(Data records)
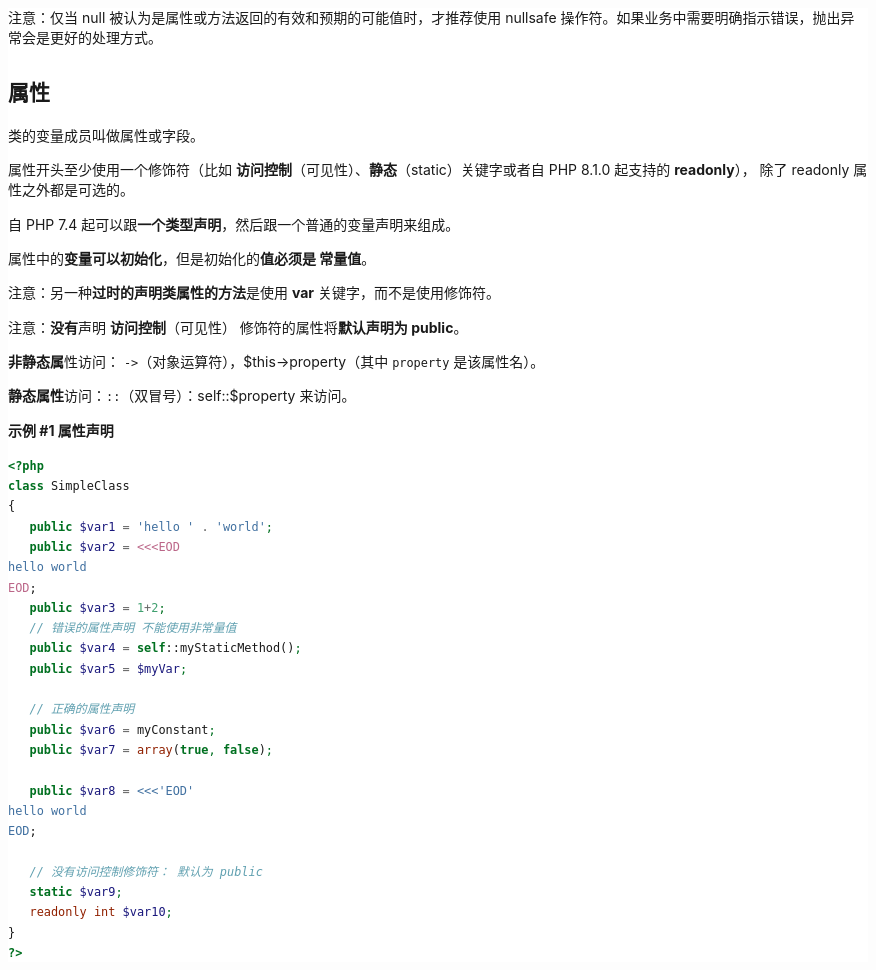 注意：仅当 null 被认为是属性或方法返回的有效和预期的可能值时，才推荐使用 nullsafe 操作符。如果业务中需要明确指示错误，抛出异常会是更好的处理方式。



## 属性

类的变量成员叫做属性或字段。

属性开头至少使用一个修饰符（比如 **访问控制**（可见性）、**静态**（static）关键字或者自 PHP 8.1.0 起支持的 **readonly**）， 除了 readonly 属性之外都是可选的。

自 PHP 7.4 起可以跟**一个类型声明**，然后跟一个普通的变量声明来组成。

属性中的**变量可以初始化**，但是初始化的**值必须是 常量值**。



注意：另一种**过时的声明类属性的方法**是使用 **var** 关键字，而不是使用修饰符。

注意：**没有**声明 **访问控制**（可见性） 修饰符的属性将**默认声明为 public**。



**非静态属**性访问： `->`（对象运算符），$this->property（其中 `property` 是该属性名）。

**静态属性**访问：`::`（双冒号）：self::$property 来访问。



**示例 #1 属性声明**

```php
<?php
class SimpleClass
{
   public $var1 = 'hello ' . 'world';
   public $var2 = <<<EOD
hello world
EOD;
   public $var3 = 1+2;
   // 错误的属性声明 不能使用非常量值
   public $var4 = self::myStaticMethod();
   public $var5 = $myVar;

   // 正确的属性声明
   public $var6 = myConstant;
   public $var7 = array(true, false);

   public $var8 = <<<'EOD'
hello world
EOD;

   // 没有访问控制修饰符： 默认为 public
   static $var9;
   readonly int $var10;
}
?>
```
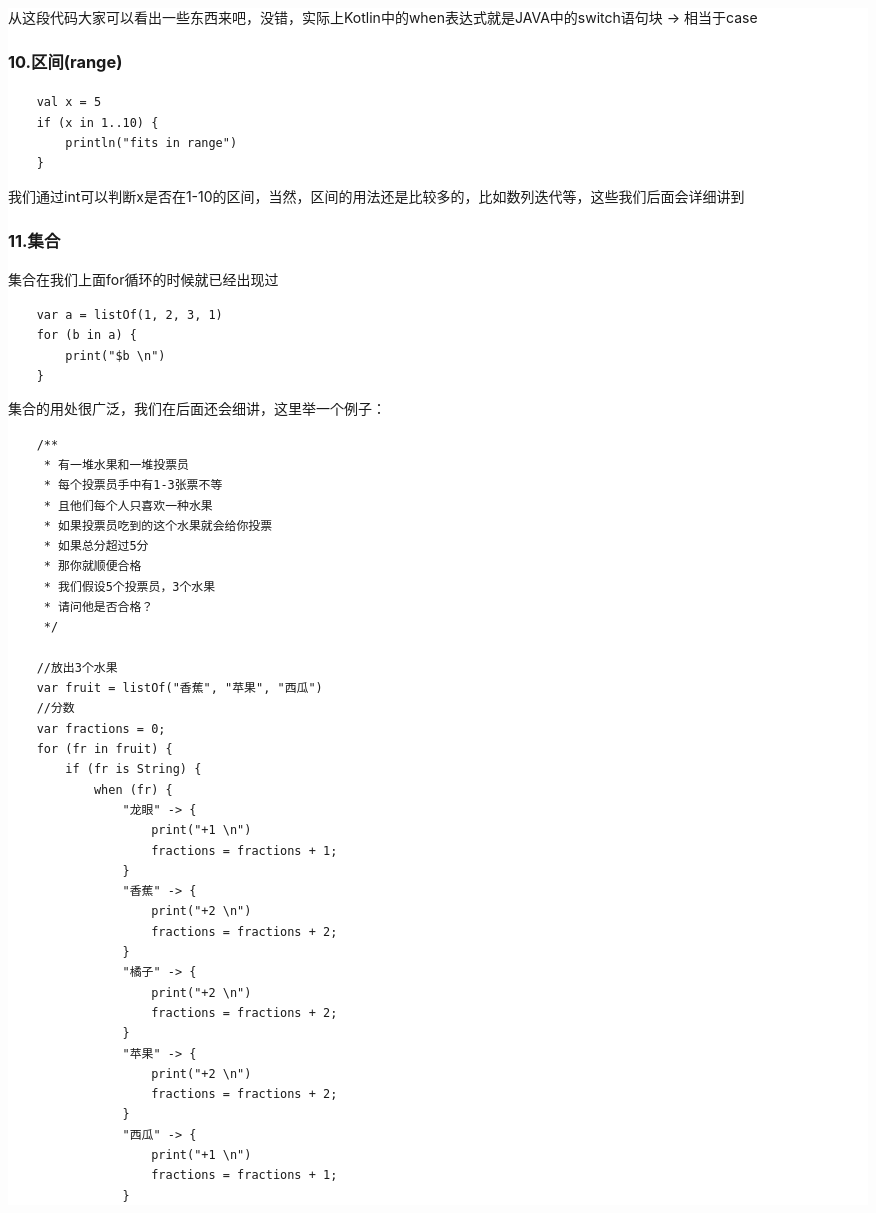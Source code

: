 从这段代码大家可以看出一些东西来吧，没错，实际上Kotlin中的when表达式就是JAVA中的switch语句块 -> 相当于case


### 10.区间(range)

```
    val x = 5
    if (x in 1..10) {
        println("fits in range")
    }
```

我们通过int可以判断x是否在1-10的区间，当然，区间的用法还是比较多的，比如数列迭代等，这些我们后面会详细讲到

### 11.集合

集合在我们上面for循环的时候就已经出现过

```
    var a = listOf(1, 2, 3, 1)
    for (b in a) {
        print("$b \n")
    }

```

集合的用处很广泛，我们在后面还会细讲，这里举一个例子：

```
    /**
     * 有一堆水果和一堆投票员
     * 每个投票员手中有1-3张票不等
     * 且他们每个人只喜欢一种水果
     * 如果投票员吃到的这个水果就会给你投票
     * 如果总分超过5分
     * 那你就顺便合格
     * 我们假设5个投票员，3个水果
     * 请问他是否合格？
     */

    //放出3个水果
    var fruit = listOf("香蕉", "苹果", "西瓜")
    //分数
    var fractions = 0;
    for (fr in fruit) {
        if (fr is String) {
            when (fr) {
                "龙眼" -> {
                    print("+1 \n")
                    fractions = fractions + 1;
                }
                "香蕉" -> {
                    print("+2 \n")
                    fractions = fractions + 2;
                }
                "橘子" -> {
                    print("+2 \n")
                    fractions = fractions + 2;
                }
                "苹果" -> {
                    print("+2 \n")
                    fractions = fractions + 2;
                }
                "西瓜" -> {
                    print("+1 \n")
                    fractions = fractions + 1;
                }
```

**Required action**
Return each entry exactly as given. Leave the images out.

**Result for this exercise**
 注意：仅当 null 被认为是属性或方法返回的有效和预期的可能值时，才推荐使用 nullsafe 操作符。如果业务中需要明确指示错误，抛出异常会是更好的处理方式。



## 属性

类的变量成员叫做属性或字段。

属性开头至少使用一个修饰符（比如 **访问控制**（可见性）、**静态**（static）关键字或者自 PHP 8.1.0 起支持的 **readonly**）， 除了 readonly 属性之外都是可选的。

自 PHP 7.4 起可以跟**一个类型声明**，然后跟一个普通的变量声明来组成。

属性中的**变量可以初始化**，但是初始化的**值必须是 常量值**。



注意：另一种**过时的声明类属性的方法**是使用 **var** 关键字，而不是使用修饰符。

注意：**没有**声明 **访问控制**（可见性） 修饰符的属性将**默认声明为 public**。



**非静态属**性访问： `->`（对象运算符），$this->property（其中 `property` 是该属性名）。

**静态属性**访问：`::`（双冒号）：self::$property 来访问。



**示例 #1 属性声明**

```php
<?php
class SimpleClass
{
   public $var1 = 'hello ' . 'world';
   public $var2 = <<<EOD
hello world
EOD;
   public $var3 = 1+2;
   // 错误的属性声明 不能使用非常量值
   public $var4 = self::myStaticMethod();
   public $var5 = $myVar;

   // 正确的属性声明
   public $var6 = myConstant;
   public $var7 = array(true, false);

   public $var8 = <<<'EOD'
hello world
EOD;

   // 没有访问控制修饰符： 默认为 public
   static $var9;
   readonly int $var10;
}
?>
```
Source code

: 从这段代码大家可以看出一些东西来吧，没错，实际上Kotlin中的when表达式就是JAVA中的switch语句块 -> 相当于case


### 10.区间(range)

```
    val x = 5
    if (x in 1..10) {
        println("fits in range")
    }
```

我们通过int可以判断x是否在1-10的区间，当然，区间的用法还是比较多的，比如数列迭代等，这些我们后面会详细讲到

### 11.集合

集合在我们上面for循环的时候就已经出现过

```
    var a = listOf(1, 2, 3, 1)
    for (b in a) {
        print("$b \n")
    }

```

集合的用处很广泛，我们在后面还会细讲，这里举一个例子：

```
    /**
     * 有一堆水果和一堆投票员
     * 每个投票员手中有1-3张票不等
     * 且他们每个人只喜欢一种水果
     * 如果投票员吃到的这个水果就会给你投票
     * 如果总分超过5分
     * 那你就顺便合格
     * 我们假设5个投票员，3个水果
     * 请问他是否合格？
     */

    //放出3个水果
    var fruit = listOf("香蕉", "苹果", "西瓜")
    //分数
    var fractions = 0;
    for (fr in fruit) {
        if (fr is String) {
            when (fr) {
                "龙眼" -> {
                    print("+1 \n")
                    fractions = fractions + 1;
                }
                "香蕉" -> {
                    print("+2 \n")
                    fractions = fractions + 2;
                }
                "橘子" -> {
                    print("+2 \n")
                    fractions = fractions + 2;
                }
                "苹果" -> {
                    print("+2 \n")
                    fractions = fractions + 2;
                }
                "西瓜" -> {
                    print("+1 \n")
                    fractions = fractions + 1;
                }
```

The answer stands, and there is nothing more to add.